EXERCISE INPUT

◇ ◇ ◇ ◇ ◇

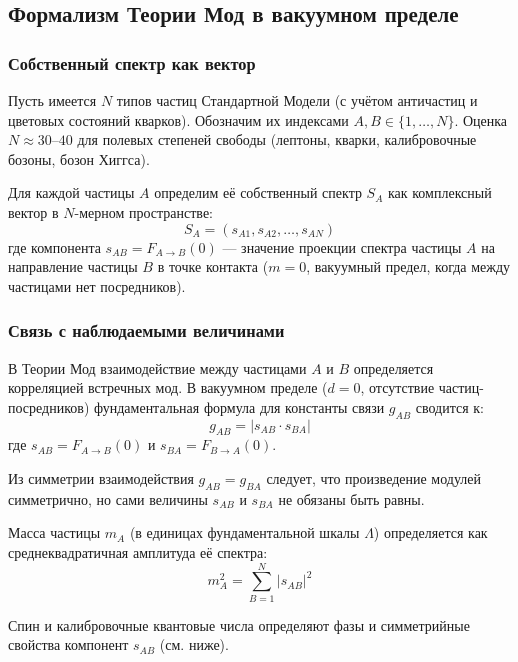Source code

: \documentclass[12pt,a4paper]{article}
\begin{document}
\subsection{Формализм Теории Мод в вакуумном пределе}

\subsubsection{Собственный спектр как вектор}
Пусть имеется $N$ типов частиц Стандартной Модели (с учётом античастиц и цветовых состояний кварков). Обозначим их индексами $A, B \in \{1, \dots, N\}$. Оценка $N \approx 30$--$40$ для полевых степеней свободы (лептоны, кварки, калибровочные бозоны, бозон Хиггса).

Для каждой частицы $A$ определим её собственный спектр $S_A$ как комплексный вектор в $N$-мерном пространстве:
\begin{equation}
    S_A = (s_{A1}, s_{A2}, \dots, s_{AN})
\end{equation}
где компонента $s_{AB} = F_{A \to B}(0)$ --- значение проекции спектра частицы $A$ на направление частицы $B$ в точке контакта ($m = 0$, вакуумный предел, когда между частицами нет посредников).

\subsubsection{Связь с наблюдаемыми величинами}
В Теории Мод взаимодействие между частицами $A$ и $B$ определяется корреляцией встречных мод. В вакуумном пределе ($d = 0$, отсутствие частиц-посредников) фундаментальная формула для константы связи $g_{AB}$ сводится к:
\begin{equation}
    g_{AB} = |s_{AB} \cdot s_{BA}|
\end{equation}
где $s_{AB} = F_{A \to B}(0)$ и $s_{BA} = F_{B \to A}(0)$.

Из симметрии взаимодействия $g_{AB} = g_{BA}$ следует, что произведение модулей симметрично, но сами величины $s_{AB}$ и $s_{BA}$ не обязаны быть равны.

Масса частицы $m_A$ (в единицах фундаментальной шкалы $\Lambda$) определяется как среднеквадратичная амплитуда её спектра:
\begin{equation}
    m_A^2 = \sum_{B=1}^{N} |s_{AB}|^2
\end{equation}

Спин и калибровочные квантовые числа определяют фазы и симметрийные свойства компонент $s_{AB}$ (см. ниже).
\end{document}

◇ ◇ ◇ ◇ ◇

EXERCISE BRIEF
Leaving every picture behind, retype the entries above exactly, from the first line through the line with "Пусть имеется $N$", and stop there.

YOUR SOLUTION
Source code

: \documentclass[12pt,a4paper]{article}
\begin{document}
\subsection{Формализм Теории Мод в вакуумном пределе}

\subsubsection{Собственный спектр как вектор}
Пусть имеется $N$ типов частиц Стандартной Модели (с учётом античастиц и цветовых состояний кварков). Обозначим их индексами $A, B \in \{1, \dots, N\}$. Оценка $N \approx 30$--$40$ для полевых степеней свободы (лептоны, кварки, калибровочные бозоны, бозон Хиггса).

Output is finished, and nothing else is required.